Naya Tapper, an Olympic hopeful in women’s rugby, utilized her experience as a rugby player in college to better understand the nuances of Olympic-style play.
“I was playing club rugby, 15 specifically where it’s now playing sevens, so for me mainly it showed me how to participate in a team sport because I was mainly in track and field from middle school and high school and that was very individual in my eyes,” Tapper explained. “So having to learn to work with different people and accepting the fact that the outcome of the game isn’t only decided upon your performance but everybody’s and kind of learning to be a lot more selfless was one of the main lessons I learned. And then college exposed me to rugby, it gave me the exposure I needed and the awareness I needed that the sport even existed and that it existed at a professional level where I could also be into the Olympics. So, hopefully, now five years later that has changed for a lot of the younger girls coming up through the college realm and rugby specifically.”
Carlin Isles, a previous and current Olympian for the U.S. rugby team opened up about how college football and track expanded his growth in terms of gameplay and his mentality about competition.
“Well, college helped me big time.

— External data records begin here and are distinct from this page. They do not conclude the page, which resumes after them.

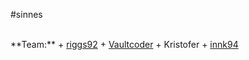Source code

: #sinnes  

<br>
**Team:**  
+ <a href="https://github.com/Riggs92">riggs92</a>  
+ <a href="https://github.com/Vaultcoder">Vaultcoder</a>  
+ Kristofer
+ <a href="https://github.com/innk94">innk94</a>  
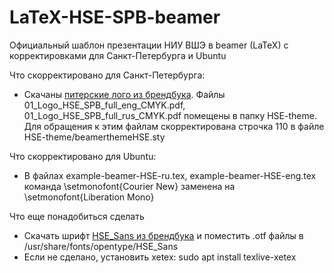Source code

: # LaTeX-HSE-SPB-beamer
Официальный шаблон презентации НИУ ВШЭ в beamer (LaTeX) с корректировками для Санкт-Петербурга и Ubuntu 

Что скорректировано для Санкт-Петербурга: 
- Скачаны [питерские лого из брендбука](https://www.hse.ru/info/brandbook/#campus). Файлы 01_Logo_HSE_SPB_full_eng_CMYK.pdf, 01_Logo_HSE_SPB_full_rus_CMYK.pdf помещены в папку HSE-theme. Для обращения к этим файлам скорректирована строчка 110 в файле HSE-theme/beamerthemeHSE.sty

Что скорректировано для Ubuntu: 
- В файлах example-beamer-HSE-ru.tex, example-beamer-HSE-eng.tex команда \setmonofont{Courier New} заменена на \setmonofont{Liberation Mono}

Что еще понадобиться сделать
- Скачать шрифт [HSE_Sans из брендбука](https://www.hse.ru/info/brandbook/#font) и поместить .otf файлы в /usr/share/fonts/opentype/HSE_Sans
- Если не сделано, установить xetex: sudo apt install texlive-xetex
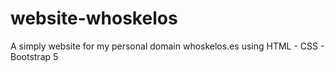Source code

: # website-whoskelos
A simply website for my personal domain whoskelos.es using HTML - CSS - Bootstrap 5
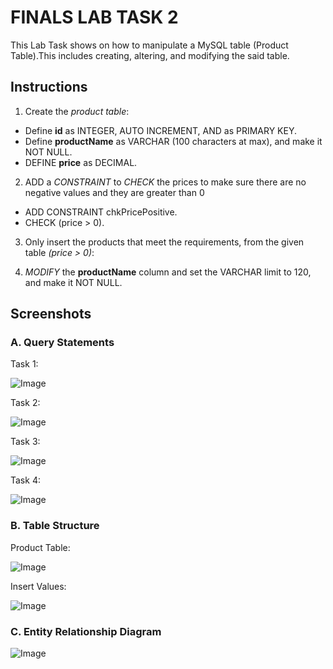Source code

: # FINALS LAB TASK 2
This Lab Task shows on how to manipulate a MySQL table (Product Table).This includes creating, altering, and modifying the said table.

## Instructions

1. Create the *product table*:
- Define **id** as INTEGER, AUTO INCREMENT, AND as PRIMARY KEY.
- Define **productName** as VARCHAR (100 characters at max), and make it NOT NULL.
- DEFINE **price** as DECIMAL.
  
2. ADD a *CONSTRAINT* to *CHECK* the prices to make sure there are no negative values and they are greater than 0
- ADD CONSTRAINT chkPricePositive.
- CHECK (price > 0).

3. Only insert the products that meet the requirements, from the given table *(price > 0)*:

4. *MODIFY* the **productName** column and set the VARCHAR limit to 120, and make it NOT NULL. 


## Screenshots
### A. Query Statements

Task 1: 

![Image](https://github.com/user-attachments/assets/95e7a142-00c7-4d62-8ee8-ec2d3c6cd24f)

Task 2:

![Image](https://github.com/user-attachments/assets/68699cad-f7e4-4f44-a6a7-c9a0008659e5)

Task 3:

![Image](https://github.com/user-attachments/assets/8093a63a-bf3d-42e3-a7b8-7e7d4b9835f7)

Task 4:

![Image](https://github.com/user-attachments/assets/b32837e9-9076-44d6-a653-0ee47e554b1a)

### B. Table Structure

Product Table:

![Image](https://github.com/user-attachments/assets/bef1f626-1585-4354-8c11-2154dfb942f5)

Insert Values:

![Image](https://github.com/user-attachments/assets/fec01bbf-180c-45bc-8be5-5dded66ae933)

### C. Entity Relationship Diagram

![Image](https://github.com/user-attachments/assets/09d8c92a-43b2-49cb-8434-96da00ac5d63)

I did football and track, so individually to be able to get myself right as a person individually, but then collectively when I played football to be able to collectively come together and work as a team but also still be your individual self also taught me the ability to manage time because I was doing two sports and also to be able to work hard and be able to sacrifice,” Isles said. “As you get older you become a professional athlete … those things that tied into when you play college kind of transferred over to the professional world and to be able to grind and self-motivate and also rely on self and also learn how to rely on teammates so that when a transition happened I kind of took everything that I instilled at a younger age and applied it to when I was older. So, it kind of worked out especially when you play against different people, different sizes, people who were top-notch at this sport or that sport or whatever it is, that when I came on that professional level and I’ve seen that, you know, I was able to back myself and be confident in the ability that I have based off of everything I’ve experienced and went through because I was able to relate and be able to show that, ‘man I did it when it was tough here or tough there, this person maybe was bigger or faster or whatever it is and I came on top.’”
Contrary to his peers, Perry Baker did not see college sports as the primary foundational piece in preparing for Olympic rugby.
“For me, it was a different path, I don’t feel like college helped prepare me for this,” Baker said. “Playing college football just for the simple fact it’s two totally two different sports that I was playing like I played football in college and if you think about college football and playing sevens right now the teams are so much smaller in rugby and in football, the team is so much bigger and in football, you have so much trash-talking, like you’re talking to defensive backs and rugby you don’t have that you’re not trash-talking to like Carl’s my teammate and we compete against each other, we’re not actually trash talking to each other on a regular basis because we’re not going against each other every day, and football you have that every day where you’re a wide receiver, you’re getting challenged by defensive backs and then you have the defensive side versus the offensive side. We don’t have that in rugby so that stuff never really prepared me for this. I would say what did was arena football, because it’s so much smaller and you feel like you’re a team and you’re so much closer. I feel like that’s one of the big things with rugby is you become so close and have that tight net because you’re so much smaller … I just felt like that was the way in arena football … it taught me and instilled into me where I’m at today and how to be in a professional athlete environment.”